Tina Fey’s teen movie pays homage to the best of those that preceded it. Fey’s Plastics, the terrifyingly glossy clique at Mean Girls’ core, are rooted in Daniel Waters’ 1989 black comedy Heathers. Clueless, released in 1995 and starring Alicia Silverstone, sweetly showed what happened when the naive New Girl learned the powers of social mobility. Mean Girls’ Cady Heron (considered Lindsay Lohan’s best performance) followed suit - in a mini kilt to boot.

But Fey mainly based Mean Girls around her own experiences of cliques, and on Queen Bees and Wannabes, the high school self-help tome by Rosalind Wiseman. Mean Girls could only have been written by a woman, because trying to explain the intricacies of female friendship, like trying to explain why vajazzles exist, is something that can only be done properly by someone who has suffered the pain of it firsthand.

Of course, most teenagers don’t realise this: as Fey said at the time of its release: “Young people watch it like a reality show. It's much too close to their real experiences so they are not exactly guffawing.”

The female students of North Shore High are in the grip of a bitchiness epidemic, centered around The Plastics: Queen Bee Regina George (icily portrayed by Rachel McAdams) and her sidekicks Gretchen Weiners (Lacey Chabert) and Karen Smith (Amanda Seyfried’s debut film role). Former homeschool student Cady’s arrival is the spark in this oestrogen-fuelled tinderbox, which slowly explodes over the next 90 minutes.

Mean Girls was directed and produced by men: Mark Waters and Saturday Night Live’s Lorne Michaels, but it was written by Fey, and its message has long been championed by women. Fey’s character, the newly-divorced teacher Ms Norbury, is even quoted in the forthcoming book from feminist blog The Vagenda (“you all have got to stop calling each other sluts and whores. It just makes it okay for guys to call you sluts and whores.”)

Made in the early Noughties, the film also captured the final time young people grew up away from the glow of a smartphone. The vicious three-way calls that connect The Plastics are made on landline phones. Clueless, perfectly Nineties, may be so fashionably retro that Australian rapper Iggy Azealia has themed a music video around it, but its social-signifier mobile phones are absent in Mean Girls.
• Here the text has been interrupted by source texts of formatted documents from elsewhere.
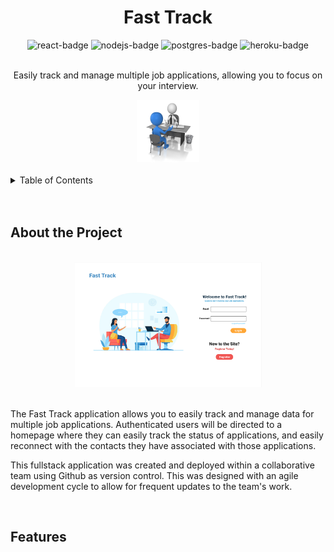 <!-- PROJECT TITLE -->
<div align="center">
<h1 >Fast Track</h1>
<img src="https://img.shields.io/badge/React-20232A?style=for-the-badge&logo=react&logoColor=61DAFB" alt="react-badge"> 
<img src="https://img.shields.io/badge/Node.js-339933?style=for-the-badge&logo=nodedotjs&logoColor=white"  alt="nodejs-badge">
<img src="https://img.shields.io/badge/PostgreSQL-316192?style=for-the-badge&logo=postgresql&logoColor=white"  alt="postgres-badge">
<img src="https://img.shields.io/badge/Heroku-430098?style=for-the-badge&logo=heroku&logoColor=white"  alt="heroku-badge">
</div>
<br>

<!-- DETAILS -->
<div align="center">
    <p align="center">Easily track and manage multiple job applications, allowing you to focus on your interview.</p>
    <img src="images/fastTrack.jpg" alt="logo" width="100" height="100">
</div>
<br/>



<!-- TABLE OF CONTENTS -->
<details>
    <summary>Table of Contents</summary>
        <ol>
            <li><a href="#about-the-project">About the Project</a>
            <li><a href="#features">Features</a></li>
           
        </ol>
</details>

<br/>
<br/>

<!-- ABOUT THE PROJECT -->
## About the Project
<br/>
<div align="center">
    <img src="images/homePage.png" alt="Login Page" width="300" height="200">
    <br/>
    <br/>
    <p align="left">The Fast Track application allows you to easily track and manage data for multiple job applications. Authenticated users will be directed to a homepage where they can easily track the status of applications, and easily reconnect with the contacts they have associated with those applications.</p>
    <p align="left">This fullstack application was created and deployed within a collaborative team using Github as version control. This was designed with an agile development cycle to allow for frequent updates to the team's work.</p>
</div>
<br/>


<!-- FEATURES -->
## Features
<br>
<div align="center">
</div>
</br>



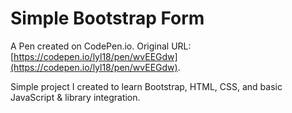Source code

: # Simple Bootstrap Form

A Pen created on CodePen.io. Original URL: [https://codepen.io/lyl18/pen/wvEEGdw](https://codepen.io/lyl18/pen/wvEEGdw).

Simple project I created to learn Bootstrap, HTML, CSS, and basic JavaScript & library integration.

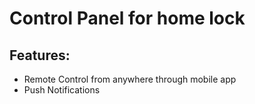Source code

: # Control Panel for home lock


## Features: 
- Remote Control from anywhere through mobile app
- Push Notifications

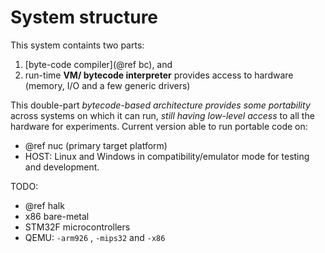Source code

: # System structure

This system containts two parts:

1. [byte-code compiler](@ref bc), and
2. run-time **VM/ bytecode interpreter** provides access to hardware
   (memory, I/O and a few generic drivers)

This double-part *bytecode-based architecture provides some portability*
across systems on which it can run,
*still having low-level access* to all the hardware for experiments.
Current version able to run portable code on:
* @ref nuc (primary target platform)
* HOST: Linux and Windows in compatibility/emulator mode for testing and development.

TODO:
* @ref halk
* x86 bare-metal
* STM32F microcontrollers
* QEMU: `-arm926` , `-mips32` and `-x86`

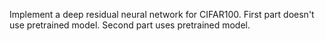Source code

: Implement a deep residual neural network for CIFAR100.
First part doesn't use pretrained model.
Second part uses pretrained model.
Fey’s script doesn’t include selfies, Instagram or even the internet, and as a result its characters exist in a more poignantly simple time. When a member of North Shore High’s football team comments: “That Cady girl is hot, she might even be hotter than Regina George”, you can be safe in the knowledge that he hasn’t watched porn on his yet-to-be-invented iPhone, or encouraged his classmates to Snapchat him a naked photo.

Mean Girls’ Burn Book, a scrapbook of crude insults and gossip about North Shore High pupils, emerged alongside the snarky surveillance of post-Millennial online gossip sites. Infamous celebrity blogger Perez Hilton launched his omniscient rumour mill PerezHilton.com in 2004 and he, along with a new breed of glossy magazines, went on to track the rise and almost inevitable fall of Lohan to this day. Seyfried has starred in blockbusters Mamma Mia! and Les Misérables and McAdams gained a Bafta Rising Star nomination and worked with Woody Allen, but Lohan made herself unemployable after a string of drink driving and drug abuse charges.

Ten years after the film's release, Lohan, now 27, is trying to piece her career back together, most recently with a guest appearance in the sitcom 2 Broke Girls, that pleasantly surprised critics. But it feels like her life imitated art: growing up in the glare of the celebrity-obsessed Noughties, Lohan became Hollywood’s Teen Queen Bee only for that world to reject her.